La explicación de segar la vida casi exclusivamente a través del degollamiento se encuentra en un hecho no dilucidado: el contingente paramilitar, más de 120 hombres fuertemente armados que viajó desde Urabá, no se podía arriesgar al fusilamiento pues los disparos alertarían a toda la tropa de las FARC que se encontraba a poca distancia del caso urbano de Mapiripán.

La conferencia guerrillera y la trampa de las AUC

Esto hecho tuvo que saberlo muy previamente las AUC y por ello la audacia del largo viaje, para el que contaron con la complacencia del Ejército, tanto en Urabá, de donde partieron los aviones como en el aeropuerto de San José del Guaviare y los caminos y ríos por donde se movilizaron, infestados de retenes militares.

Los civiles terminaron llevando la peor parte pues que se sepa no hubo ningún enfrentamiento de los dos bandos. Y mientras sesionaba tranquilamente la asamblea de los guerrilleros, sus peores enemigos daban cuenta de su aliado al que debía proteger en una zona de su completa influencia: el pueblo de Mapiripán.

El mismo juez local narró que cada noche “escuchó los gritos de las personas que estaban siendo torturadas y asesinadas” por los hombres de Castaño y que por eso hizo peticiones urgentes al coronel Orozco, comandante de la brigada del Ejército en la zona, para intervenir y poner fin a la masacre. Pero los militares no hicieron nada.

Orozco, condenado a 40 años de cárcel, como el general Uscátegui, se encuentra bajo protección de los EE. UU, y vive en Miami.

Las nuevas revelaciones del Departamento de Estado

La nota reproducida el 14 de julio por la Verad.com, de la revista Semana, el Ejército colombiano acusó falsamente al mayor Hernán Orozco de ser cómplice de la masacre paramilitar de Mapiripán, como parte de parte “de un esfuerzo para confundir y ocultar la responsabilidad de otros miembros de la fuerza pública”, según un cable diplomático del Departamento de Estado de 2003. El documento fue publicado el 13 de julio de 2012 por el Archivo de Seguridad Nacional.
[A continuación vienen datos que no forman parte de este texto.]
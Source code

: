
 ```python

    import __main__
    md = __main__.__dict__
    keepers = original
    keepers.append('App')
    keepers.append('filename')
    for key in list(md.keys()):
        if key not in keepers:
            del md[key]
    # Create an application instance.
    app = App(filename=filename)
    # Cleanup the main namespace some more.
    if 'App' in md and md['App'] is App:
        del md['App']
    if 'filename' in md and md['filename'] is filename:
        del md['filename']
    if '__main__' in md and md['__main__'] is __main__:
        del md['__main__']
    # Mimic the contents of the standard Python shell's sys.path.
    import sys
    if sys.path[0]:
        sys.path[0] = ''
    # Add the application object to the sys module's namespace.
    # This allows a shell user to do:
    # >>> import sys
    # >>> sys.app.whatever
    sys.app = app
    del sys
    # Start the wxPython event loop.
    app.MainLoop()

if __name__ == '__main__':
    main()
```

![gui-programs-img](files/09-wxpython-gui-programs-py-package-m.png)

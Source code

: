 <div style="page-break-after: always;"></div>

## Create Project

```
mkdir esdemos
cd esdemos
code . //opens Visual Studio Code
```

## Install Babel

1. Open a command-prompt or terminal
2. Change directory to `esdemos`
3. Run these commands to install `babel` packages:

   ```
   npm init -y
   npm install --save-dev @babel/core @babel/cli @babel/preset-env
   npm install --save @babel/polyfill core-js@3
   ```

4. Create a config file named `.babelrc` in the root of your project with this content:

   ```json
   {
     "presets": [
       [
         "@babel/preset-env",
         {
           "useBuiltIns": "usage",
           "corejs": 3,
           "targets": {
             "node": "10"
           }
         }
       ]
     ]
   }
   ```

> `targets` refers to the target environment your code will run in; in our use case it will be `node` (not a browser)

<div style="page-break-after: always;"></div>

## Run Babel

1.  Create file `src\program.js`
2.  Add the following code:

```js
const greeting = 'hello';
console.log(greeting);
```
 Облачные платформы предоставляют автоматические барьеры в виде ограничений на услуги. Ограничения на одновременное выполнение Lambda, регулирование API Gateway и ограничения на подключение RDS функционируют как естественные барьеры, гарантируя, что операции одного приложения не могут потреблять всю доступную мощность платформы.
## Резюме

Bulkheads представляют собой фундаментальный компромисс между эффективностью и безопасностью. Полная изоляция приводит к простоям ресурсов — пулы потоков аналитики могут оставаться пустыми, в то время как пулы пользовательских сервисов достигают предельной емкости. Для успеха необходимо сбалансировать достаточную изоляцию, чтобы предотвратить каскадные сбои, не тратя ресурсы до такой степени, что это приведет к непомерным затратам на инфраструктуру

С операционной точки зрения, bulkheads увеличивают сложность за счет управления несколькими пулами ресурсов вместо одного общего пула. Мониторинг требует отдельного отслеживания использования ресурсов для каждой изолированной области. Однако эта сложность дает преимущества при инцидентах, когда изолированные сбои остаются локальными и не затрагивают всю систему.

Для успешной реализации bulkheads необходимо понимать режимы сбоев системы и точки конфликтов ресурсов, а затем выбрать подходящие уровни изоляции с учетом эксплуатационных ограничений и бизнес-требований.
Evans señala que el problema para Orozco y Uscátegui es lo que sucedió después. El ex mayor ha dicho que envió un mensaje urgente a Uscátegui el 15 de julio, pidiendo la intervención de los militares, pero que luego el general Uscategui lo presionó para que cambiara el contenido del mensaje y omitiera las partes en las que advertía sobre la arremetida paramilitar contra Mapiripán.